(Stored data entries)
-- Opening Marker --

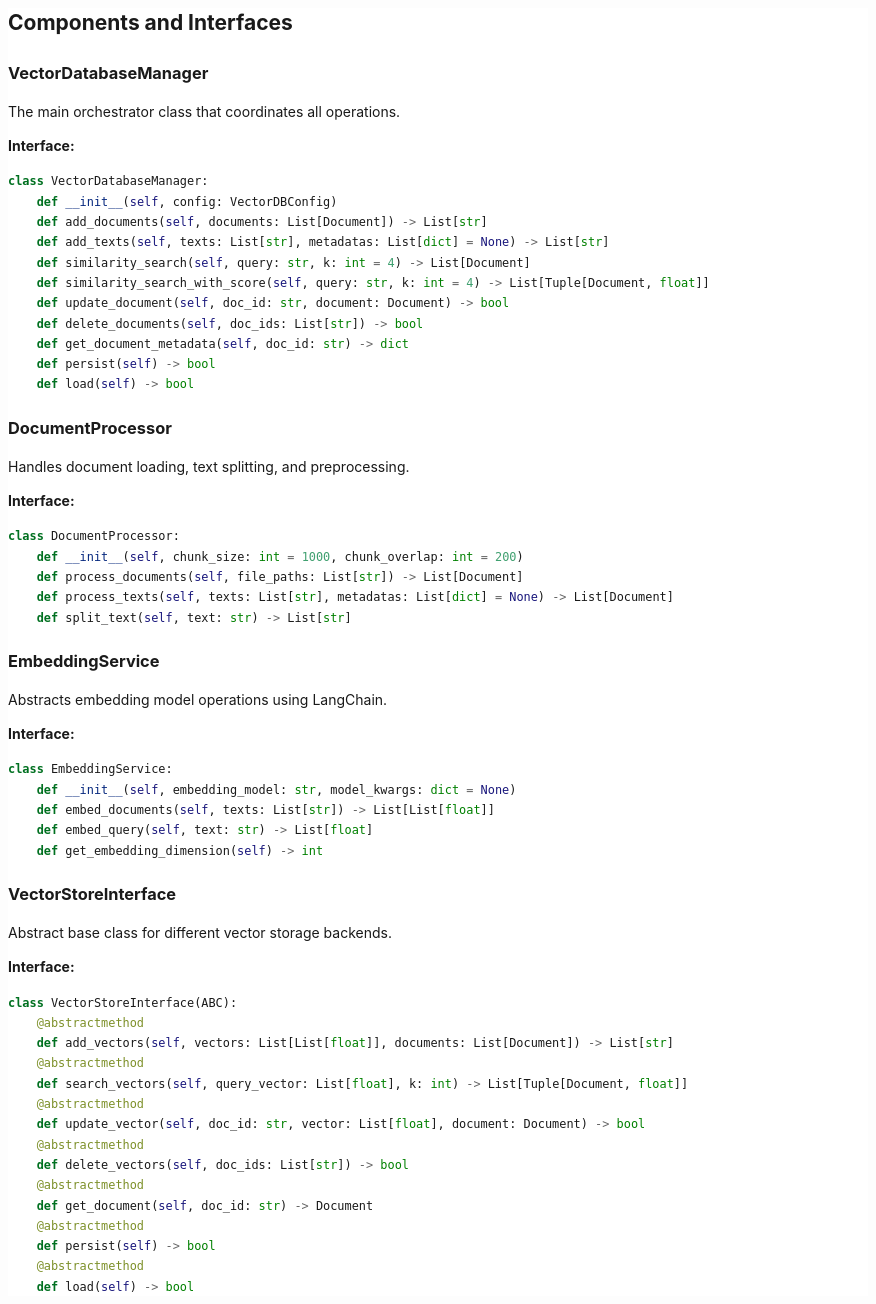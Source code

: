 ## Components and Interfaces

### VectorDatabaseManager
The main orchestrator class that coordinates all operations.

**Interface:**
```python
class VectorDatabaseManager:
    def __init__(self, config: VectorDBConfig)
    def add_documents(self, documents: List[Document]) -> List[str]
    def add_texts(self, texts: List[str], metadatas: List[dict] = None) -> List[str]
    def similarity_search(self, query: str, k: int = 4) -> List[Document]
    def similarity_search_with_score(self, query: str, k: int = 4) -> List[Tuple[Document, float]]
    def update_document(self, doc_id: str, document: Document) -> bool
    def delete_documents(self, doc_ids: List[str]) -> bool
    def get_document_metadata(self, doc_id: str) -> dict
    def persist(self) -> bool
    def load(self) -> bool
```

### DocumentProcessor
Handles document loading, text splitting, and preprocessing.

**Interface:**
```python
class DocumentProcessor:
    def __init__(self, chunk_size: int = 1000, chunk_overlap: int = 200)
    def process_documents(self, file_paths: List[str]) -> List[Document]
    def process_texts(self, texts: List[str], metadatas: List[dict] = None) -> List[Document]
    def split_text(self, text: str) -> List[str]
```

### EmbeddingService
Abstracts embedding model operations using LangChain.

**Interface:**
```python
class EmbeddingService:
    def __init__(self, embedding_model: str, model_kwargs: dict = None)
    def embed_documents(self, texts: List[str]) -> List[List[float]]
    def embed_query(self, text: str) -> List[float]
    def get_embedding_dimension(self) -> int
```

### VectorStoreInterface
Abstract base class for different vector storage backends.

**Interface:**
```python
class VectorStoreInterface(ABC):
    @abstractmethod
    def add_vectors(self, vectors: List[List[float]], documents: List[Document]) -> List[str]
    @abstractmethod
    def search_vectors(self, query_vector: List[float], k: int) -> List[Tuple[Document, float]]
    @abstractmethod
    def update_vector(self, doc_id: str, vector: List[float], document: Document) -> bool
    @abstractmethod
    def delete_vectors(self, doc_ids: List[str]) -> bool
    @abstractmethod
    def get_document(self, doc_id: str) -> Document
    @abstractmethod
    def persist(self) -> bool
    @abstractmethod
    def load(self) -> bool
```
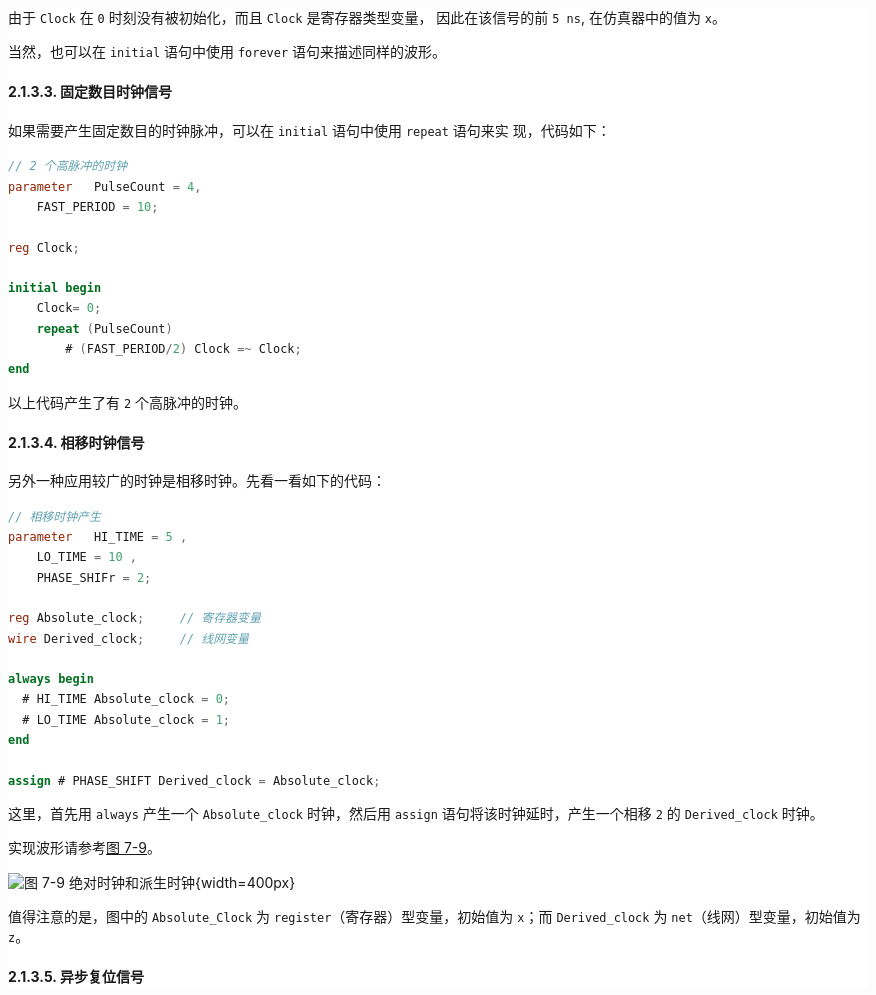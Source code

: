 由于 `Clock` 在 `0` 时刻没有被初始化，而且 `Clock` 是寄存器类型变量， 因此在该信号的前 `5 ns`, 在仿真器中的值为 `x`。

当然，也可以在 `initial` 语句中使用 `forever` 语句来描述同样的波形。

#### 2.1.3.3. 固定数目时钟信号

如果需要产生固定数目的时钟脉冲，可以在 `initial` 语句中使用 `repeat` 语句来实 现，代码如下：

``` verilog
// 2 个高脉冲的时钟
parameter   PulseCount = 4,
    FAST_PERIOD = 10;

reg Clock;

initial begin
    Clock= 0;
    repeat (PulseCount)
        # (FAST_PERIOD/2) Clock =~ Clock;
end
```

以上代码产生了有 `2` 个高脉冲的时钟。

#### 2.1.3.4. 相移时钟信号

另外一种应用较广的时钟是相移时钟。先看一看如下的代码：

``` verilog
// 相移时钟产生
parameter   HI_TIME = 5 ,
    LO_TIME = 10 ,
    PHASE_SHIFr = 2;

reg Absolute_clock;     // 寄存器变量
wire Derived_clock;     // 线网变量

always begin
  # HI_TIME Absolute_clock = 0;
  # LO_TIME Absolute_clock = 1;
end

assign # PHASE_SHIFT Derived_clock = Absolute_clock;
```

这里，首先用 `always` 产生一个 `Absolute_clock` 时钟，然后用 `assign` 语句将该时钟延时，产生一个相移 `2` 的 `Derived_clock` 时钟。

实现波形请参考[图 7-9](#fig.7-9)。

<a id="fig.7-9"></a>

![图 7-9 绝对时钟和派生时钟](https://josh-blog-1257563604.cos.ap-beijing.myqcloud.com/img/2023-04-16-josh-verilog-part-7/2023-04-16-josh-verilog-part-7-090-AbsoluteAndDerivedClock.png!sign){width=400px}

值得注意的是，图中的 `Absolute_Clock` 为 `register`（寄存器）型变量，初始值为 `x`；而 `Derived_clock` 为 `net`（线网）型变量，初始值为 `z`。

#### 2.1.3.5. 异步复位信号
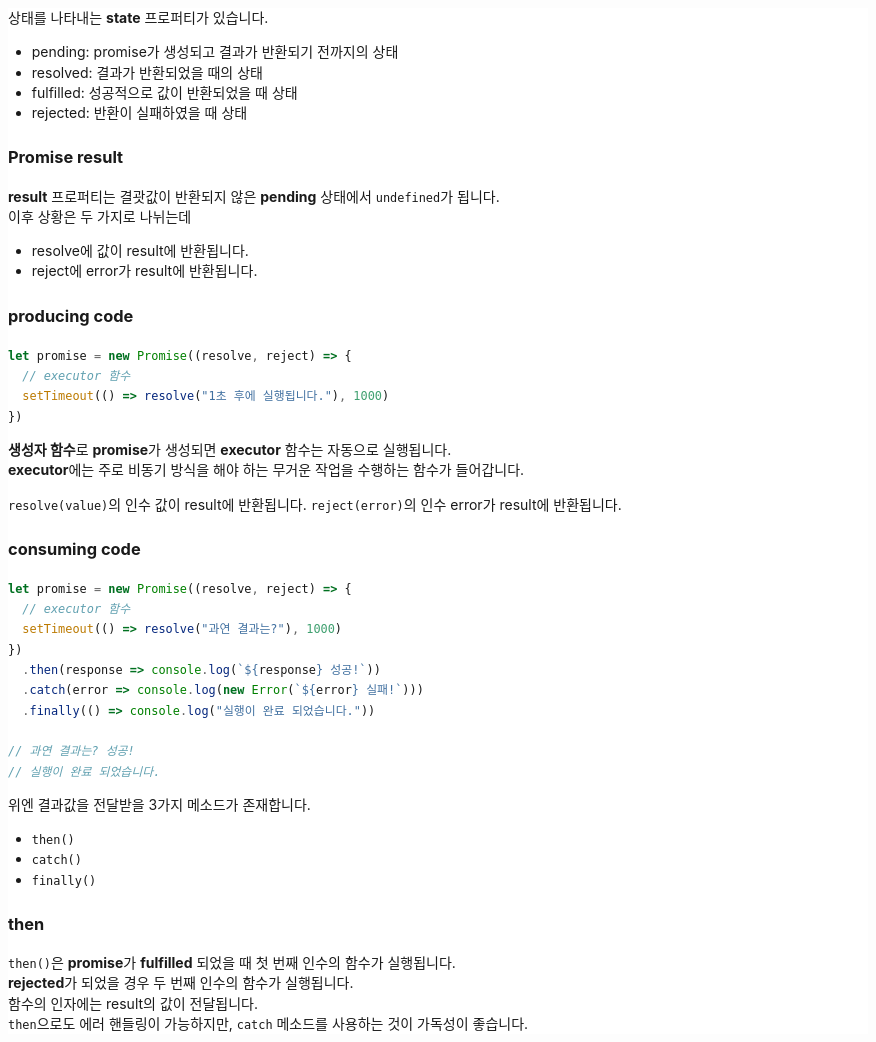 상태를 나타내는 **state** 프로퍼티가 있습니다.

- pending: promise가 생성되고 결과가 반환되기 전까지의 상태
- resolved: 결과가 반환되었을 때의 상태
- fulfilled: 성공적으로 값이 반환되었을 때 상태
- rejected: 반환이 실패하였을 때 상태

### Promise result

**result** 프로퍼티는 결괏값이 반환되지 않은 **pending** 상태에서 `undefined`가 됩니다.  
이후 상황은 두 가지로 나뉘는데

- resolve에 값이 result에 반환됩니다.
- reject에 error가 result에 반환됩니다.

### producing code

```js
let promise = new Promise((resolve, reject) => {
  // executor 함수
  setTimeout(() => resolve("1초 후에 실행됩니다."), 1000)
})
```

**생성자 함수**로 **promise**가 생성되면 **executor** 함수는 자동으로 실행됩니다.  
**executor**에는 주로 비동기 방식을 해야 하는 무거운 작업을 수행하는 함수가 들어갑니다.

`resolve(value)`의 인수 값이 result에 반환됩니다.
`reject(error)`의 인수 error가 result에 반환됩니다.

### consuming code

```js
let promise = new Promise((resolve, reject) => {
  // executor 함수
  setTimeout(() => resolve("과연 결과는?"), 1000)
})
  .then(response => console.log(`${response} 성공!`))
  .catch(error => console.log(new Error(`${error} 실패!`)))
  .finally(() => console.log("실행이 완료 되었습니다."))

// 과연 결과는? 성공!
// 실행이 완료 되었습니다.
```

위엔 결과값을 전달받을 3가지 메소드가 존재합니다.

- `then()`
- `catch()`
- `finally()`

### then

`then()`은 **promise**가 **fulfilled** 되었을 때 첫 번째 인수의 함수가 실행됩니다.  
**rejected**가 되었을 경우 두 번째 인수의 함수가 실행됩니다.  
함수의 인자에는 result의 값이 전달됩니다.  
`then`으로도 에러 핸들링이 가능하지만, `catch` 메소드를 사용하는 것이 가독성이 좋습니다.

-- Closing Marker --

• [What is needed]: Where a picture appears in the data, omit it; restate the rest word for word.

• [Exercise answer]:
Source code

: ## Components and Interfaces

### VectorDatabaseManager
The main orchestrator class that coordinates all operations.

**Interface:**
```python
class VectorDatabaseManager:
    def __init__(self, config: VectorDBConfig)
    def add_documents(self, documents: List[Document]) -> List[str]
    def add_texts(self, texts: List[str], metadatas: List[dict] = None) -> List[str]
    def similarity_search(self, query: str, k: int = 4) -> List[Document]
    def similarity_search_with_score(self, query: str, k: int = 4) -> List[Tuple[Document, float]]
    def update_document(self, doc_id: str, document: Document) -> bool
    def delete_documents(self, doc_ids: List[str]) -> bool
    def get_document_metadata(self, doc_id: str) -> dict
    def persist(self) -> bool
    def load(self) -> bool
```

### DocumentProcessor
Handles document loading, text splitting, and preprocessing.

**Interface:**
```python
class DocumentProcessor:
    def __init__(self, chunk_size: int = 1000, chunk_overlap: int = 200)
    def process_documents(self, file_paths: List[str]) -> List[Document]
    def process_texts(self, texts: List[str], metadatas: List[dict] = None) -> List[Document]
    def split_text(self, text: str) -> List[str]
```

### EmbeddingService
Abstracts embedding model operations using LangChain.

**Interface:**
```python
class EmbeddingService:
    def __init__(self, embedding_model: str, model_kwargs: dict = None)
    def embed_documents(self, texts: List[str]) -> List[List[float]]
    def embed_query(self, text: str) -> List[float]
    def get_embedding_dimension(self) -> int
```

### VectorStoreInterface
Abstract base class for different vector storage backends.

**Interface:**
```python
class VectorStoreInterface(ABC):
    @abstractmethod
    def add_vectors(self, vectors: List[List[float]], documents: List[Document]) -> List[str]
    @abstractmethod
    def search_vectors(self, query_vector: List[float], k: int) -> List[Tuple[Document, float]]
    @abstractmethod
    def update_vector(self, doc_id: str, vector: List[float], document: Document) -> bool
    @abstractmethod
    def delete_vectors(self, doc_ids: List[str]) -> bool
    @abstractmethod
    def get_document(self, doc_id: str) -> Document
    @abstractmethod
    def persist(self) -> bool
    @abstractmethod
    def load(self) -> bool
```
Source code

: 由于 `Clock` 在 `0` 时刻没有被初始化，而且 `Clock` 是寄存器类型变量， 因此在该信号的前 `5 ns`, 在仿真器中的值为 `x`。

当然，也可以在 `initial` 语句中使用 `forever` 语句来描述同样的波形。

#### 2.1.3.3. 固定数目时钟信号

如果需要产生固定数目的时钟脉冲，可以在 `initial` 语句中使用 `repeat` 语句来实 现，代码如下：

``` verilog
// 2 个高脉冲的时钟
parameter   PulseCount = 4,
    FAST_PERIOD = 10;

reg Clock;

initial begin
    Clock= 0;
    repeat (PulseCount)
        # (FAST_PERIOD/2) Clock =~ Clock;
end
```

以上代码产生了有 `2` 个高脉冲的时钟。

#### 2.1.3.4. 相移时钟信号

另外一种应用较广的时钟是相移时钟。先看一看如下的代码：

``` verilog
// 相移时钟产生
parameter   HI_TIME = 5 ,
    LO_TIME = 10 ,
    PHASE_SHIFr = 2;

reg Absolute_clock;     // 寄存器变量
wire Derived_clock;     // 线网变量

always begin
  # HI_TIME Absolute_clock = 0;
  # LO_TIME Absolute_clock = 1;
end

assign # PHASE_SHIFT Derived_clock = Absolute_clock;
```

这里，首先用 `always` 产生一个 `Absolute_clock` 时钟，然后用 `assign` 语句将该时钟延时，产生一个相移 `2` 的 `Derived_clock` 时钟。

实现波形请参考[图 7-9](#fig.7-9)。

<a id="fig.7-9"></a>

![图 7-9 绝对时钟和派生时钟](https://josh-blog-1257563604.cos.ap-beijing.myqcloud.com/img/2023-04-16-josh-verilog-part-7/2023-04-16-josh-verilog-part-7-090-AbsoluteAndDerivedClock.png!sign){width=400px}

值得注意的是，图中的 `Absolute_Clock` 为 `register`（寄存器）型变量，初始值为 `x`；而 `Derived_clock` 为 `net`（线网）型变量，初始值为 `z`。

#### 2.1.3.5. 异步复位信号
 상태를 나타내는 **state** 프로퍼티가 있습니다.

- pending: promise가 생성되고 결과가 반환되기 전까지의 상태
- resolved: 결과가 반환되었을 때의 상태
- fulfilled: 성공적으로 값이 반환되었을 때 상태
- rejected: 반환이 실패하였을 때 상태

### Promise result

**result** 프로퍼티는 결괏값이 반환되지 않은 **pending** 상태에서 `undefined`가 됩니다.  
이후 상황은 두 가지로 나뉘는데

- resolve에 값이 result에 반환됩니다.
- reject에 error가 result에 반환됩니다.

### producing code

```js
let promise = new Promise((resolve, reject) => {
  // executor 함수
  setTimeout(() => resolve("1초 후에 실행됩니다."), 1000)
})
```

**생성자 함수**로 **promise**가 생성되면 **executor** 함수는 자동으로 실행됩니다.  
**executor**에는 주로 비동기 방식을 해야 하는 무거운 작업을 수행하는 함수가 들어갑니다.

`resolve(value)`의 인수 값이 result에 반환됩니다.
`reject(error)`의 인수 error가 result에 반환됩니다.

### consuming code

```js
let promise = new Promise((resolve, reject) => {
  // executor 함수
  setTimeout(() => resolve("과연 결과는?"), 1000)
})
  .then(response => console.log(`${response} 성공!`))
  .catch(error => console.log(new Error(`${error} 실패!`)))
  .finally(() => console.log("실행이 완료 되었습니다."))

// 과연 결과는? 성공!
// 실행이 완료 되었습니다.
```

위엔 결과값을 전달받을 3가지 메소드가 존재합니다.

- `then()`
- `catch()`
- `finally()`

### then

`then()`은 **promise**가 **fulfilled** 되었을 때 첫 번째 인수의 함수가 실행됩니다.  
**rejected**가 되었을 경우 두 번째 인수의 함수가 실행됩니다.  
함수의 인자에는 result의 값이 전달됩니다.  
`then`으로도 에러 핸들링이 가능하지만, `catch` 메소드를 사용하는 것이 가독성이 좋습니다.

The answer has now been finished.